(MATERIAL FOR THE TASK begins)

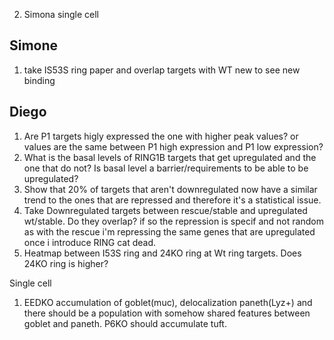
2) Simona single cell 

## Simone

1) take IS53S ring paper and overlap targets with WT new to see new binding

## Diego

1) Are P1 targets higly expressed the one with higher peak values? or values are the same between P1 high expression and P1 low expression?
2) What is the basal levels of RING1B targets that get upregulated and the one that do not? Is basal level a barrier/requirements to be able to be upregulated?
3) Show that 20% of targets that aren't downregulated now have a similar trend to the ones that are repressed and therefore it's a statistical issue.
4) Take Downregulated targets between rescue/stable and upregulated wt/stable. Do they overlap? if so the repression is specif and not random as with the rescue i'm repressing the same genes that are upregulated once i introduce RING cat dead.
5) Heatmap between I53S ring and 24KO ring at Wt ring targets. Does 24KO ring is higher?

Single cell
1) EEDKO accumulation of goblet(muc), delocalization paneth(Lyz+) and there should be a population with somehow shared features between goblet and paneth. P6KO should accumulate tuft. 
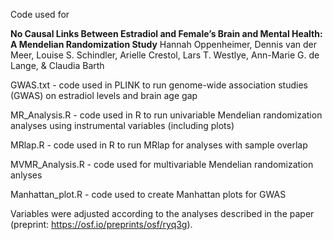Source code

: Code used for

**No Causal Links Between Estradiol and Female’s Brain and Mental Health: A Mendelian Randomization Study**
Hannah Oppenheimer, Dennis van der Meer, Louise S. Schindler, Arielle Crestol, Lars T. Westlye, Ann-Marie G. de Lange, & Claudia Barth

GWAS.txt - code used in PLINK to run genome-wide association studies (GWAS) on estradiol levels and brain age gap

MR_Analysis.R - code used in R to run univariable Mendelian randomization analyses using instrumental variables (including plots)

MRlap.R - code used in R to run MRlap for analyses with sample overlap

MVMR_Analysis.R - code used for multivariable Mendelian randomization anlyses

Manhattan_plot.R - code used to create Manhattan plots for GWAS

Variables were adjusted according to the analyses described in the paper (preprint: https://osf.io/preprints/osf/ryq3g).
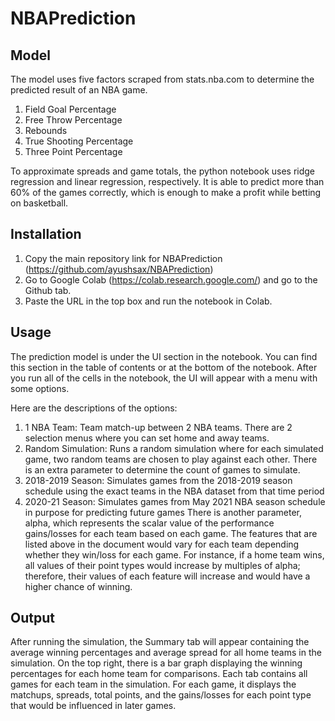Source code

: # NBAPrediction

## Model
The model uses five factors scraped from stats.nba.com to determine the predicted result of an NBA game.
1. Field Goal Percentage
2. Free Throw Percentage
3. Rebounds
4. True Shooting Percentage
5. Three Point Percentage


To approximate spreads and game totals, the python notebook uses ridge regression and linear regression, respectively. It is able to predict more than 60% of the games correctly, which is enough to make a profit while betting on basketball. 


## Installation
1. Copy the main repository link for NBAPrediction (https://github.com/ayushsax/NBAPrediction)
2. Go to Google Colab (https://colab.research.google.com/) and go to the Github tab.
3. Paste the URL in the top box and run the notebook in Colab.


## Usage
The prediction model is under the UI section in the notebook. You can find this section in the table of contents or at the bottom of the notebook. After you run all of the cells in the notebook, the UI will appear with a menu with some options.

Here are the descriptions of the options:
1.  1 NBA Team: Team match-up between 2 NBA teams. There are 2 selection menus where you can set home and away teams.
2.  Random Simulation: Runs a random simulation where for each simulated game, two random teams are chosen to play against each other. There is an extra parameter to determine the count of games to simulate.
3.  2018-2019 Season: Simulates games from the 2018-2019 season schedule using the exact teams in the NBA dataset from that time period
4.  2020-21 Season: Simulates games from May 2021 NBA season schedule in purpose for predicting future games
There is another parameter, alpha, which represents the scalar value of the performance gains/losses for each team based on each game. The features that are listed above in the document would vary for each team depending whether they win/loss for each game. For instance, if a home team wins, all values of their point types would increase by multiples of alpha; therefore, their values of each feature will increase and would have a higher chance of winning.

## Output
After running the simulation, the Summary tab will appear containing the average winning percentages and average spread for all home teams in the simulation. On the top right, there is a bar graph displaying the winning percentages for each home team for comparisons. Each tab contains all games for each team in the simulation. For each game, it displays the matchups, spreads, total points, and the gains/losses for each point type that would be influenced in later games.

(MATERIAL FOR THE TASK ends)

▶ [YOUR ASSIGNMENT]:
Whenever a line of the data above includes the word "Mendelian", copy that line.

▶ [TASK SOLUTION]:
**No Causal Links Between Estradiol and Female’s Brain and Mental Health: A Mendelian Randomization Study**
MR_Analysis.R - code used in R to run univariable Mendelian randomization analyses using instrumental variables (including plots)
MVMR_Analysis.R - code used for multivariable Mendelian randomization anlyses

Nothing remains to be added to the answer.